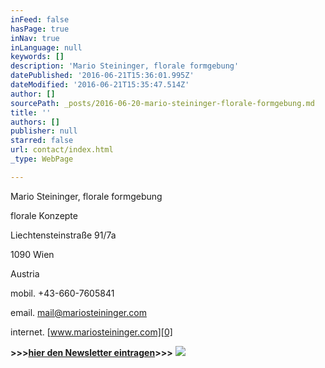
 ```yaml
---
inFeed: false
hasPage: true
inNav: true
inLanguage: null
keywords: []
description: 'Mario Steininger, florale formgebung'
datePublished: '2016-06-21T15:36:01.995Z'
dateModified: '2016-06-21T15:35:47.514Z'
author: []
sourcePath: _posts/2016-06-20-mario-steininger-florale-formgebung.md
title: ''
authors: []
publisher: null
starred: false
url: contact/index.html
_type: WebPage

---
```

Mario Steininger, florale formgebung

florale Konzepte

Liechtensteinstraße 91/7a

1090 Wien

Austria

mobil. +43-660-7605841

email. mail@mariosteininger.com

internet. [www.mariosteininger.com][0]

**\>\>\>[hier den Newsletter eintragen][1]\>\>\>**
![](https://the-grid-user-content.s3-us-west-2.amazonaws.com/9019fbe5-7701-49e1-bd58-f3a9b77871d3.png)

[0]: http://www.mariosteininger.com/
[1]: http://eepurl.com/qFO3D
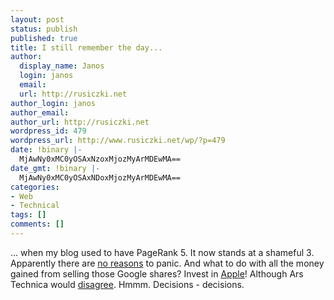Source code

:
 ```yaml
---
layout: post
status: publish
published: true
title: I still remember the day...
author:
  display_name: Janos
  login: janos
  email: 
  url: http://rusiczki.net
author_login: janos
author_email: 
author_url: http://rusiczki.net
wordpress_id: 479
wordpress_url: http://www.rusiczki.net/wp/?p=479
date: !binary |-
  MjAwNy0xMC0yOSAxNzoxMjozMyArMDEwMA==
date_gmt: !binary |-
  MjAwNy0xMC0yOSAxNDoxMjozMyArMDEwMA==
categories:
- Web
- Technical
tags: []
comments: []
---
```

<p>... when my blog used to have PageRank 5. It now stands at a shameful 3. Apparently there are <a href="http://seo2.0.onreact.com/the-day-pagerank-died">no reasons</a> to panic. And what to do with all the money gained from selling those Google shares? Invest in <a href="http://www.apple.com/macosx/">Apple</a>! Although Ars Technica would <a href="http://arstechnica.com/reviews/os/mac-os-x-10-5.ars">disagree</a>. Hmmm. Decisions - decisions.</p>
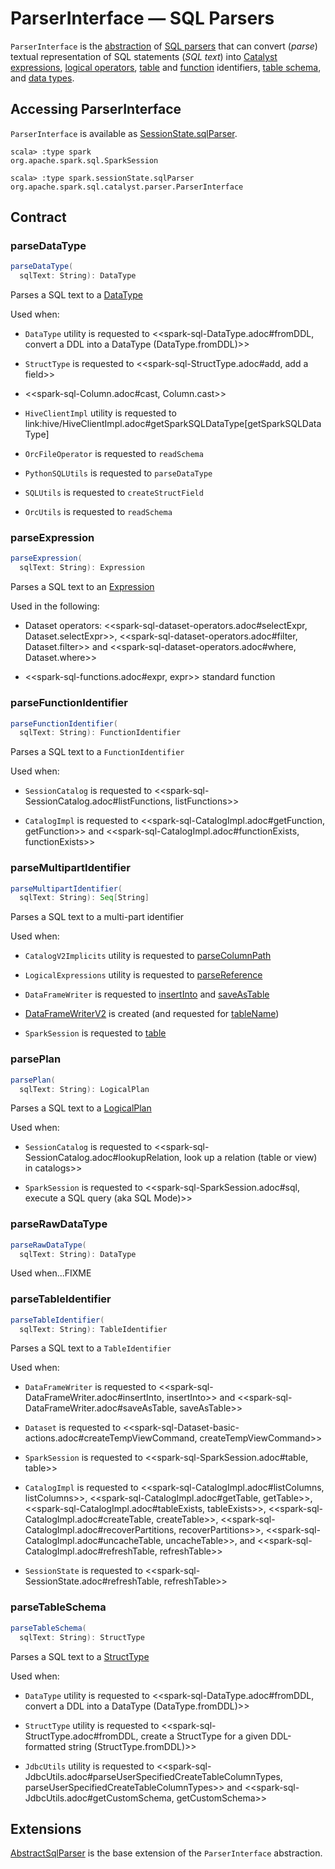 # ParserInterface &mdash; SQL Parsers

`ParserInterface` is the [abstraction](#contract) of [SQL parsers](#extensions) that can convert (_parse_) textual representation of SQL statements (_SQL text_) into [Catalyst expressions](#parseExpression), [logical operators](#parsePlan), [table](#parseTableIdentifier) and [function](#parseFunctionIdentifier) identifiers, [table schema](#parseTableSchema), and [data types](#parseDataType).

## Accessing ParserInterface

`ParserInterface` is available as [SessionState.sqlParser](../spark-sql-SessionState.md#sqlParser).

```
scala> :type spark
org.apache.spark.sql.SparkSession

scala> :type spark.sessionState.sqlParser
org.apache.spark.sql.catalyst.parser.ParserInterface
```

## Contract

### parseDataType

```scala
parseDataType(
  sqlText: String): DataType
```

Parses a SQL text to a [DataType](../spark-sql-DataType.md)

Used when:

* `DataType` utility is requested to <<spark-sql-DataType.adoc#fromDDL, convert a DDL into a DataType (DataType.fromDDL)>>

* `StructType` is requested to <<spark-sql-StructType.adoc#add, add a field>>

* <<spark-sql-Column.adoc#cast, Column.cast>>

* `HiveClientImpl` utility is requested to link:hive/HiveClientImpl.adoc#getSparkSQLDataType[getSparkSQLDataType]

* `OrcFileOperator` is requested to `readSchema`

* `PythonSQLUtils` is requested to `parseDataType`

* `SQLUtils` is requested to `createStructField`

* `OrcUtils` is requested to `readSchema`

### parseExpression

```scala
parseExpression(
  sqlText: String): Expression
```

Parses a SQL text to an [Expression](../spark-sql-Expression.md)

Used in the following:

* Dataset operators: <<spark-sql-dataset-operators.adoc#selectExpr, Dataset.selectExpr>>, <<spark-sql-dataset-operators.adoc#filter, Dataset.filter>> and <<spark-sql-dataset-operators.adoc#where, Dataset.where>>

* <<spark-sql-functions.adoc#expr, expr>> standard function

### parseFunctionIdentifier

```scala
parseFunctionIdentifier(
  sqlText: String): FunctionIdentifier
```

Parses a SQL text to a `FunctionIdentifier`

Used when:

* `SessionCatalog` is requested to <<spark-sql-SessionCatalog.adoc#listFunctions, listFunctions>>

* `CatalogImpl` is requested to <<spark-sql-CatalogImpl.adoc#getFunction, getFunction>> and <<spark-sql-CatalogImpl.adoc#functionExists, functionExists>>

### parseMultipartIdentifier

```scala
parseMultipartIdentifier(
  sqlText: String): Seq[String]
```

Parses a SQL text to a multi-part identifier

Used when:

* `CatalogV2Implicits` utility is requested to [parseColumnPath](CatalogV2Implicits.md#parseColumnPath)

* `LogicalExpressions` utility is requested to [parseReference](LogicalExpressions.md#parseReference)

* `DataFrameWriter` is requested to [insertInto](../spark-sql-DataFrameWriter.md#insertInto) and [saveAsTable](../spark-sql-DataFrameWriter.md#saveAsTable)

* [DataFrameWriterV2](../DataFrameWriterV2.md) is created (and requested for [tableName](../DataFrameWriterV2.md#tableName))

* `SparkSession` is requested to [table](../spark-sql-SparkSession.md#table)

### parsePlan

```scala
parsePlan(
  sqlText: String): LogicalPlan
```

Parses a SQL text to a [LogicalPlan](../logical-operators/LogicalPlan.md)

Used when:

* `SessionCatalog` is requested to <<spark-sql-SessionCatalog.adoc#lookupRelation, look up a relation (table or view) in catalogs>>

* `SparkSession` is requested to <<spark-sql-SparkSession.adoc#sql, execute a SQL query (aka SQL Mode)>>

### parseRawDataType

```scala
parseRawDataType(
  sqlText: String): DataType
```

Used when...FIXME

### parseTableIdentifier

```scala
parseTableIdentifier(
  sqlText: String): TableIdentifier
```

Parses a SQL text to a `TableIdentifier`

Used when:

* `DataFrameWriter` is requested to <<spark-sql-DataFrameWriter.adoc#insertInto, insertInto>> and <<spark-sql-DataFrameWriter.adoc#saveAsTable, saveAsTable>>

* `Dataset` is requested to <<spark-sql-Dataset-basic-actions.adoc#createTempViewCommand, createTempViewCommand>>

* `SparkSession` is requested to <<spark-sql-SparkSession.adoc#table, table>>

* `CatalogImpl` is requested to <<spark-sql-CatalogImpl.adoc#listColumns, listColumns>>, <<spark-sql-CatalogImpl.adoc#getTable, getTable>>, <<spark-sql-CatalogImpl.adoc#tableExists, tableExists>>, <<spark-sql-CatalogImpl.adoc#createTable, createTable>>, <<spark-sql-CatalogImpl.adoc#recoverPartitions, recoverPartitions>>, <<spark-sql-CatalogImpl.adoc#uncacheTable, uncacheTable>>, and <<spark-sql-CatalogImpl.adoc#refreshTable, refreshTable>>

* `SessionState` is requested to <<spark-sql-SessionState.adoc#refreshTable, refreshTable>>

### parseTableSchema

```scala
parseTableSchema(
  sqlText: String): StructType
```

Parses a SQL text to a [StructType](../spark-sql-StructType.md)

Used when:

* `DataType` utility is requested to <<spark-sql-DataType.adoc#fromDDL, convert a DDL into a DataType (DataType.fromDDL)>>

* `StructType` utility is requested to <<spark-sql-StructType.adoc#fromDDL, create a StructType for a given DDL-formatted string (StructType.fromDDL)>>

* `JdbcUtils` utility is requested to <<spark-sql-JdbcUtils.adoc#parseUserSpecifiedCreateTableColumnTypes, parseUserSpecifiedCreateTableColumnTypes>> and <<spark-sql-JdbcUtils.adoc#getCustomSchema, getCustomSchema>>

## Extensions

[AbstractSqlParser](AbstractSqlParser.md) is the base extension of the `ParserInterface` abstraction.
-------------------------
**REQUIRED ACTION:**
A verbatim copy of the records is expected, from their first line through the line with "florale Konzepte", inclusive, with the pictures removed.

**WRITTEN RESPONSE:**
 ```yaml
---
inFeed: false
hasPage: true
inNav: true
inLanguage: null
keywords: []
description: 'Mario Steininger, florale formgebung'
datePublished: '2016-06-21T15:36:01.995Z'
dateModified: '2016-06-21T15:35:47.514Z'
author: []
sourcePath: _posts/2016-06-20-mario-steininger-florale-formgebung.md
title: ''
authors: []
publisher: null
starred: false
url: contact/index.html
_type: WebPage

---
```

Mario Steininger, florale formgebung

florale Konzepte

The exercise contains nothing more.